(Recorded data)
--*--
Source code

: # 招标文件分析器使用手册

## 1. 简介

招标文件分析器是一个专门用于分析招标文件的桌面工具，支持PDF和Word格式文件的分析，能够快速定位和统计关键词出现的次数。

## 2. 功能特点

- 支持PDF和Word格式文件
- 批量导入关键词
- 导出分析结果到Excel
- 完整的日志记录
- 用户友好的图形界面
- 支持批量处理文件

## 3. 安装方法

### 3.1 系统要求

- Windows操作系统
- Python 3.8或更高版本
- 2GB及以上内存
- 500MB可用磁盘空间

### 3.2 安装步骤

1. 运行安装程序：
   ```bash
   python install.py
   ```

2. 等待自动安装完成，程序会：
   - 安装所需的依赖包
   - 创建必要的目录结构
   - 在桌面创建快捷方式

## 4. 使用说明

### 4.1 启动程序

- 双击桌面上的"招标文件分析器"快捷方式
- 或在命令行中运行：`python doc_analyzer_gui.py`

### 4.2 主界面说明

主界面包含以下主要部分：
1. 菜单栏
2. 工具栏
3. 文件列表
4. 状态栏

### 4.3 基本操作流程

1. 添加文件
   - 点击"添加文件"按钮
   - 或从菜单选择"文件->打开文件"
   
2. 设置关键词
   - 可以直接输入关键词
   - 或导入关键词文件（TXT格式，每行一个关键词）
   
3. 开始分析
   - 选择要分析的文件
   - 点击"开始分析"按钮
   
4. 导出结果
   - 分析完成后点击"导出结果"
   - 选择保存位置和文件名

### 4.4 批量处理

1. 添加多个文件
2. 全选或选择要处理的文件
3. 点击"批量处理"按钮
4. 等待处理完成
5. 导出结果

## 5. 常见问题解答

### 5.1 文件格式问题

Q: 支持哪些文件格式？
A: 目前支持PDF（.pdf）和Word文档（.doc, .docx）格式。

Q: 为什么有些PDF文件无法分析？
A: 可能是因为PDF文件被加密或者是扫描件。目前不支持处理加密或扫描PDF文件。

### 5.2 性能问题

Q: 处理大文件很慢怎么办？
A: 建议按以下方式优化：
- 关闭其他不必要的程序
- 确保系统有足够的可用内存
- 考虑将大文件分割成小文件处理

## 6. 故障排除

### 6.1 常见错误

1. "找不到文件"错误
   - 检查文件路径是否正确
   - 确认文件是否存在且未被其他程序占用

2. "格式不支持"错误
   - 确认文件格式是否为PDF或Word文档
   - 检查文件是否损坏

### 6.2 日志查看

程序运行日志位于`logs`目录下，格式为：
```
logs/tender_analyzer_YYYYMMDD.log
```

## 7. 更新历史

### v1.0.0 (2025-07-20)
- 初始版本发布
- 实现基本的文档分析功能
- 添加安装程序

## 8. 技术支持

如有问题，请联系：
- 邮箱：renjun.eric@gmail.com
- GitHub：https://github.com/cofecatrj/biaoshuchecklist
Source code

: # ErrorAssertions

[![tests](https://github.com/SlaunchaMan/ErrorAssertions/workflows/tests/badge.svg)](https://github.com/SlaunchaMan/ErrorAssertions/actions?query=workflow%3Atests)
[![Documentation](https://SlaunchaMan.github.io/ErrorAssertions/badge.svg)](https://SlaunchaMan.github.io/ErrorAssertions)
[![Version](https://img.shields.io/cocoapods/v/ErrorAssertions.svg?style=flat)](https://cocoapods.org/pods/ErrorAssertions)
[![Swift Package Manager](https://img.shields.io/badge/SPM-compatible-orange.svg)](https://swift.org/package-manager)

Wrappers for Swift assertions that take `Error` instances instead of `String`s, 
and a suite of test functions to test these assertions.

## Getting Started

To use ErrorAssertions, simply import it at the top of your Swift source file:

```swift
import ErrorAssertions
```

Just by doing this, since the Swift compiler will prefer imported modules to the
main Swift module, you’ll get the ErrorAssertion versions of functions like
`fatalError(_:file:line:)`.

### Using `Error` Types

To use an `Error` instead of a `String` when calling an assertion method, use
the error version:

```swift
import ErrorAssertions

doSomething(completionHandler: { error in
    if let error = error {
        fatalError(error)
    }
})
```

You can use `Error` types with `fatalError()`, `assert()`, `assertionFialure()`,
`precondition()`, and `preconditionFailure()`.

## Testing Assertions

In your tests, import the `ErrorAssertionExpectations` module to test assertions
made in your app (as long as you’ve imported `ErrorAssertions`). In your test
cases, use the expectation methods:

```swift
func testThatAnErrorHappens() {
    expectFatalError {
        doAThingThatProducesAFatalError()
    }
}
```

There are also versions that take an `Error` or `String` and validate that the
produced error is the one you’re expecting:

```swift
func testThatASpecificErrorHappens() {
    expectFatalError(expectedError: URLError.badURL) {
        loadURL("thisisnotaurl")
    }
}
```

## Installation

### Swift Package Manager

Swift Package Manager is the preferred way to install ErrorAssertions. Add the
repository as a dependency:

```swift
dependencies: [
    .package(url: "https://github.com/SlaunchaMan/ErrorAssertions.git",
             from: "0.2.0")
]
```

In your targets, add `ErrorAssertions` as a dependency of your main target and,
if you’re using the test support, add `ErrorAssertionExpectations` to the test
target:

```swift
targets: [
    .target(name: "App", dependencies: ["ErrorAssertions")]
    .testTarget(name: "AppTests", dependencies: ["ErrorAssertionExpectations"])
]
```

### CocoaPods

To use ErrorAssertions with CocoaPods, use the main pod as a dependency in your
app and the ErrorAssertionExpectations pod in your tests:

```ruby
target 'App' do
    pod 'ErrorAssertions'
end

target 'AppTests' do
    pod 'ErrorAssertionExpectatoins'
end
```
--*--
WORK INSTRUCTIONS - Word for word, transcribe each of the entries above.

RESPONSE TO THIS EXERCISE -
Source code

: # 招标文件分析器使用手册

## 1. 简介

招标文件分析器是一个专门用于分析招标文件的桌面工具，支持PDF和Word格式文件的分析，能够快速定位和统计关键词出现的次数。

## 2. 功能特点

- 支持PDF和Word格式文件
- 批量导入关键词
- 导出分析结果到Excel
- 完整的日志记录
- 用户友好的图形界面
- 支持批量处理文件

## 3. 安装方法

### 3.1 系统要求

- Windows操作系统
- Python 3.8或更高版本
- 2GB及以上内存
- 500MB可用磁盘空间

### 3.2 安装步骤

1. 运行安装程序：
   ```bash
   python install.py
   ```

2. 等待自动安装完成，程序会：
   - 安装所需的依赖包
   - 创建必要的目录结构
   - 在桌面创建快捷方式

## 4. 使用说明

### 4.1 启动程序

- 双击桌面上的"招标文件分析器"快捷方式
- 或在命令行中运行：`python doc_analyzer_gui.py`

### 4.2 主界面说明

主界面包含以下主要部分：
1. 菜单栏
2. 工具栏
3. 文件列表
4. 状态栏

### 4.3 基本操作流程

1. 添加文件
   - 点击"添加文件"按钮
   - 或从菜单选择"文件->打开文件"
   
2. 设置关键词
   - 可以直接输入关键词
   - 或导入关键词文件（TXT格式，每行一个关键词）
   
3. 开始分析
   - 选择要分析的文件
   - 点击"开始分析"按钮
   
4. 导出结果
   - 分析完成后点击"导出结果"
   - 选择保存位置和文件名

### 4.4 批量处理

1. 添加多个文件
2. 全选或选择要处理的文件
3. 点击"批量处理"按钮
4. 等待处理完成
5. 导出结果

## 5. 常见问题解答

### 5.1 文件格式问题

Q: 支持哪些文件格式？
A: 目前支持PDF（.pdf）和Word文档（.doc, .docx）格式。

Q: 为什么有些PDF文件无法分析？
A: 可能是因为PDF文件被加密或者是扫描件。目前不支持处理加密或扫描PDF文件。

### 5.2 性能问题

Q: 处理大文件很慢怎么办？
A: 建议按以下方式优化：
- 关闭其他不必要的程序
- 确保系统有足够的可用内存
- 考虑将大文件分割成小文件处理

## 6. 故障排除

### 6.1 常见错误

1. "找不到文件"错误
   - 检查文件路径是否正确
   - 确认文件是否存在且未被其他程序占用

2. "格式不支持"错误
   - 确认文件格式是否为PDF或Word文档
   - 检查文件是否损坏

### 6.2 日志查看

程序运行日志位于`logs`目录下，格式为：
```
logs/tender_analyzer_YYYYMMDD.log
```

## 7. 更新历史

### v1.0.0 (2025-07-20)
- 初始版本发布
- 实现基本的文档分析功能
- 添加安装程序

## 8. 技术支持

如有问题，请联系：
- 邮箱：renjun.eric@gmail.com
- GitHub：https://github.com/cofecatrj/biaoshuchecklist
Source code

: # ErrorAssertions

[![tests](https://github.com/SlaunchaMan/ErrorAssertions/workflows/tests/badge.svg)](https://github.com/SlaunchaMan/ErrorAssertions/actions?query=workflow%3Atests)
[![Documentation](https://SlaunchaMan.github.io/ErrorAssertions/badge.svg)](https://SlaunchaMan.github.io/ErrorAssertions)
[![Version](https://img.shields.io/cocoapods/v/ErrorAssertions.svg?style=flat)](https://cocoapods.org/pods/ErrorAssertions)
[![Swift Package Manager](https://img.shields.io/badge/SPM-compatible-orange.svg)](https://swift.org/package-manager)

Wrappers for Swift assertions that take `Error` instances instead of `String`s, 
and a suite of test functions to test these assertions.

## Getting Started

To use ErrorAssertions, simply import it at the top of your Swift source file:

```swift
import ErrorAssertions
```

Just by doing this, since the Swift compiler will prefer imported modules to the
main Swift module, you’ll get the ErrorAssertion versions of functions like
`fatalError(_:file:line:)`.

### Using `Error` Types

To use an `Error` instead of a `String` when calling an assertion method, use
the error version:

```swift
import ErrorAssertions

doSomething(completionHandler: { error in
    if let error = error {
        fatalError(error)
    }
})
```

You can use `Error` types with `fatalError()`, `assert()`, `assertionFialure()`,
`precondition()`, and `preconditionFailure()`.

## Testing Assertions

In your tests, import the `ErrorAssertionExpectations` module to test assertions
made in your app (as long as you’ve imported `ErrorAssertions`). In your test
cases, use the expectation methods:

```swift
func testThatAnErrorHappens() {
    expectFatalError {
        doAThingThatProducesAFatalError()
    }
}
```

There are also versions that take an `Error` or `String` and validate that the
produced error is the one you’re expecting:

```swift
func testThatASpecificErrorHappens() {
    expectFatalError(expectedError: URLError.badURL) {
        loadURL("thisisnotaurl")
    }
}
```

## Installation

### Swift Package Manager

Swift Package Manager is the preferred way to install ErrorAssertions. Add the
repository as a dependency:

```swift
dependencies: [
    .package(url: "https://github.com/SlaunchaMan/ErrorAssertions.git",
             from: "0.2.0")
]
```

In your targets, add `ErrorAssertions` as a dependency of your main target and,
if you’re using the test support, add `ErrorAssertionExpectations` to the test
target:

```swift
targets: [
    .target(name: "App", dependencies: ["ErrorAssertions")]
    .testTarget(name: "AppTests", dependencies: ["ErrorAssertionExpectations"])
]
```

### CocoaPods

To use ErrorAssertions with CocoaPods, use the main pod as a dependency in your
app and the ErrorAssertionExpectations pod in your tests:

```ruby
target 'App' do
    pod 'ErrorAssertions'
end

target 'AppTests' do
    pod 'ErrorAssertionExpectatoins'
end
```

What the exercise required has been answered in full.